• [EXERCISE DESCRIPTION]: In the records below, find each line holding the word "この限りでない" and copy it.

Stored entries
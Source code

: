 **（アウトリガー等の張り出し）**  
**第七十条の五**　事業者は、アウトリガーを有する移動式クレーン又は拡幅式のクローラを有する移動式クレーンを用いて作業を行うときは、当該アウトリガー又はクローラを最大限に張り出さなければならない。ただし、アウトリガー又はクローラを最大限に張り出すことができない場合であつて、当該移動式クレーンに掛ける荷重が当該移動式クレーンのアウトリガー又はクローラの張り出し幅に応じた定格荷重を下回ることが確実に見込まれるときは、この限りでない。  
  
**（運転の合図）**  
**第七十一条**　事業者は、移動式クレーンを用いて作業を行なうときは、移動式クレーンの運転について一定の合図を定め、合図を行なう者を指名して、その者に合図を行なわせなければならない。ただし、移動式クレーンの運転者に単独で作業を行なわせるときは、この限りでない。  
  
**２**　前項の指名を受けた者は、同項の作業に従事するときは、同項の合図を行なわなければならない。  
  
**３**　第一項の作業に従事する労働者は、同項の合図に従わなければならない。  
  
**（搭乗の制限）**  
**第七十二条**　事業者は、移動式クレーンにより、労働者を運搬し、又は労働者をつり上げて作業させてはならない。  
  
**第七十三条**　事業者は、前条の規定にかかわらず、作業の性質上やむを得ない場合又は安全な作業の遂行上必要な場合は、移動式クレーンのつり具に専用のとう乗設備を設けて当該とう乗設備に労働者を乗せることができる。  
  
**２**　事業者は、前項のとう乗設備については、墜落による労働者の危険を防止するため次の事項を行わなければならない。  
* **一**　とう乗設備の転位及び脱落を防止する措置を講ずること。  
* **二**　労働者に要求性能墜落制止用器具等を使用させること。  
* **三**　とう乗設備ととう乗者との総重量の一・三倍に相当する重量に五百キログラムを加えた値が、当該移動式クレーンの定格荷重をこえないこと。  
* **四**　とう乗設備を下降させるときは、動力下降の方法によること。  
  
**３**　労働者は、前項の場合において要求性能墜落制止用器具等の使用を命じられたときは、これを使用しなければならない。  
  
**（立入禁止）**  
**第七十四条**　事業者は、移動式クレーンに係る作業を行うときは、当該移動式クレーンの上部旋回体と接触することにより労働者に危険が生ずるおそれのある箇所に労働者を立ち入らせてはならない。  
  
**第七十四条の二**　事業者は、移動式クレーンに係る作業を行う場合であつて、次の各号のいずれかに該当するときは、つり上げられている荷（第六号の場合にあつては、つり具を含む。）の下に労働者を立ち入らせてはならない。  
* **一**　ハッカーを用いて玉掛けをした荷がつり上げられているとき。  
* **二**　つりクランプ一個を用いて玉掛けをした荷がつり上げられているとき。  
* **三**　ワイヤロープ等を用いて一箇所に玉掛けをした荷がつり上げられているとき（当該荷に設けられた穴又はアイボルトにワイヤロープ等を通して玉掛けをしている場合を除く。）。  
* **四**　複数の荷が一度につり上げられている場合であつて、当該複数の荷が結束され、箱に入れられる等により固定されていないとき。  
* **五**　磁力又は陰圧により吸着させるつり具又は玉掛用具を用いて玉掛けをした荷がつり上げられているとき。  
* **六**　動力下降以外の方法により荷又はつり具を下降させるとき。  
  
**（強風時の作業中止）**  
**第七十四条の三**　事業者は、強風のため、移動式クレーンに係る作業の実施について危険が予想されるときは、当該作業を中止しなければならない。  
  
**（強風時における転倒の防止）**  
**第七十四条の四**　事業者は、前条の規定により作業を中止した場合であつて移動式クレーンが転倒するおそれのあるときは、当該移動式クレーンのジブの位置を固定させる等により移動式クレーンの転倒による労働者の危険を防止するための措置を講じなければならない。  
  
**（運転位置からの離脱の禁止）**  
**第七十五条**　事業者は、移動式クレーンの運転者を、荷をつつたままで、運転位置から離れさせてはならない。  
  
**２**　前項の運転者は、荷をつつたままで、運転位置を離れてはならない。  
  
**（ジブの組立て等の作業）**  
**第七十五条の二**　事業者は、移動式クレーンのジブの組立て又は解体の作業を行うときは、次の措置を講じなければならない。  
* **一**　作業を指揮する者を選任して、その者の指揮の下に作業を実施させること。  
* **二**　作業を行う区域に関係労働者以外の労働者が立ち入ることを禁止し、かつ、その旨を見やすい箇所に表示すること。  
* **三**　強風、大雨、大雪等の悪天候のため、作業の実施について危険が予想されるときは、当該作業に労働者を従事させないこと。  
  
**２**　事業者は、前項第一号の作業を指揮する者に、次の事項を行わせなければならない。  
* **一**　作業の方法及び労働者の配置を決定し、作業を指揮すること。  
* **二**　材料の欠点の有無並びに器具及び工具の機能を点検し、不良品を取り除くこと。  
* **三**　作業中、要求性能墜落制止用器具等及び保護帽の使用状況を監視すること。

• [OUTPUT FOR THIS TASK]:
**第七十条の五**　事業者は、アウトリガーを有する移動式クレーン又は拡幅式のクローラを有する移動式クレーンを用いて作業を行うときは、当該アウトリガー又はクローラを最大限に張り出さなければならない。ただし、アウトリガー又はクローラを最大限に張り出すことができない場合であつて、当該移動式クレーンに掛ける荷重が当該移動式クレーンのアウトリガー又はクローラの張り出し幅に応じた定格荷重を下回ることが確実に見込まれるときは、この限りでない。  
**第七十一条**　事業者は、移動式クレーンを用いて作業を行なうときは、移動式クレーンの運転について一定の合図を定め、合図を行なう者を指名して、その者に合図を行なわせなければならない。ただし、移動式クレーンの運転者に単独で作業を行なわせるときは、この限りでない。  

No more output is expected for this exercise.